Firstly, portals are not a big scandal per se. They may even be a useful tool in the market, but they are just not comparable to proper advice. They’re a tool that self-preparers might be tempted to use and this could lull them into a false sense of security, but the triple threat still applies:
- Value – You have to put information into the R&D claim portal, so the provider can only review what you input. It’s down to you to identify everything that you can claim for
- Time – You have to prepare the R&D claim, so no time is saved, especially when you consider that you can just input your claim information directly into HMRC’s online service.
- Quality – There might be some expertise available to review your work and provide feedback, but this isn’t quality engagement. You’ll probably find the terms of business heavily caveat the risk that the portal provider is exposed to so you are still exposed.
If you’re thinking of using an online R&D tax credit portal and you want my advice: don’t confuse a portal with a full claim service, or with tax advice. Portals just put a claim into the portal’s format. And considering HMRC already has its own online submission service, the portal format can’t be as close to the right format as HMRC’s own ‘portal.’ Upon hitting submit, a portal gives you no instant feedback and when you submit, you do so in the hope that you’ve spotted all errors that could delay or put the claim at risk when scrutinised by HMRC.
If any form of qualified tax expertise is available on the other side, they might look at your submission and provide feedback. But this is not dynamic and isn’t the quality engagement that it should be – a competent person interview conducted by a sector specialist. Nobody to ask responsive questions or prompt discussion to open more avenues of R&D. It’s like buying a piece of CAD software and expecting that your business can put up an entire building. Obviously, you still need a CAD technician and an architect at least before you can do that.
The key to a comprehensive R&D tax credit claim is that they need someone to challenge assumptions. This is best done in person and the very process of reactive questioning ensures everything is considered and you get the support and encouragement that’s simply not possible in a portal.
There are also downloadable templates freely available (which is all a portal is) so what value are they adding? I would go so far as to say there is no place in the market for ‘them’ but technically there is no ‘them’ — it’s just a bit of software. There’s no enquiry support offered as part of the fee, meaning if HMRC ask for more information, you’re on your own.
An R&D tax credit claim is not a compliance exercise where a simple form would suffice. It’s not one-size-fits-all but a portal makes it so. It is so far removed from what a credible R&D tax advice service offers that it’s not comparable in any way shape or form, which is why the fees are not comparable.
Indeed, for the same price, you could engage ForrestBrown’s Tax Advisory Practice, a team formed for just this type of claim rehabilitation. This is a claim review service that draws upon industry experts and submits R&D tax credit claims to HMRC in their preferred format (its own online service).
PCRT – The end of the line for spurious R&D tax credit agents
Businesses who self-prepare can easily fall into the wrong hands when they come to look for help.
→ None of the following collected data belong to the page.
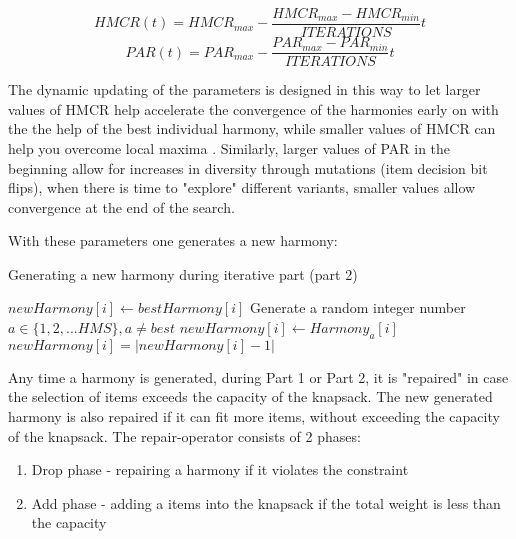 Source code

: \documentclass[titlepage]{article}
\begin{document}
\begin{equation}
    HMCR(t) = HMCR_{max} - \frac{HMCR_{max}-HMCR_{min}}{ITERATIONS} t
\end{equation}
\begin{equation}
    PAR(t) = PAR_{max} - \frac{PAR_{max}-PAR_{min}}{ITERATIONS} t
\end{equation}

The dynamic updating of the parameters is designed in this way to let larger values of HMCR help accelerate the convergence of the harmonies early on with the the help of the best individual harmony, while smaller values of HMCR can help you overcome local maxima \cite{DGHS-article}. Similarly, larger values of PAR in the beginning allow for increases in diversity through mutations (item decision bit flips), when there is time to "explore" different variants, smaller values allow convergence at the end of the search. 

With these parameters one generates a new harmony:

\begin{breakablealgorithm}
\caption{Generating a new harmony during iterative part (part 2)}\label{harmonyGen}
    \begin{algorithmic}[1]
                \State $newHarmony[i] \gets bestHarmony[i]$ 
            \Else
                \State Generate a random integer number $a \in \{1, 2, ... HMS\}, a \neq best$
                \State $newHarmony[i] \gets Harmony_{a}[i]$ 
                    \State $newHarmony[i] = |newHarmony[i]-1|$ \Comment{\textcolor{blue}{Flipping i'th item - mutation}}
                \EndIf
            \EndIf
        \EndFor
    \end{algorithmic}
\end{breakablealgorithm}
\vskip 0.5cm


Any time a harmony is generated, during Part 1 or Part 2, it is "repaired" in case the selection of items exceeds the capacity of the knapsack. The new generated harmony is also repaired if it can fit more items, without exceeding the capacity of the knapsack. The repair-operator consists of 2 phases:
\begin{enumerate}
    \item Drop phase - repairing a harmony if it violates the constraint
    \item Add phase - adding a items into the knapsack if the total weight is less than the capacity
\end{enumerate}
\end{document}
There are spurious R&D tax credit agents out there who take a knock-down fee and declare they can get your claim done in 20 mins. These agents may appear to help with the administration of your claim documentation, but they are not the answer to achieving the full value claim your work deserves.
It’s important to understand what you’re getting for your money. Good advice costs what good advice costs. The damage that spurious advisers do is real.
This authorised the agent to deal directly with HMRC, and permission for the agent to receive the R&D tax credit on the business’s behalf.
The agent told the business they would receive a £150k claim.
The next the business heard was a letter from HMRC to tell them their claim was in enquiry.
They never got to see what was filed by the agent, it had not been shared with them.
There was no supporting project or financial documentation to substantiate the claim.
The agent emailed the business to inexplicably blame the failure on Brussels and withdrew the claim, in what proved to be a case of fraud.
Thankfully, new Professional Conduct in Relation to Taxation guidelines have been announced which signal the beginning of the end for these agents of poor standing and ill repute.
Good advice – the best way to protect your business from bad advice
If going it alone is still the answer for you, a reputable adviser will offer you flexible support to help you to avoid the triple threat. Contact us if you’d like to discuss which approach is best for your business.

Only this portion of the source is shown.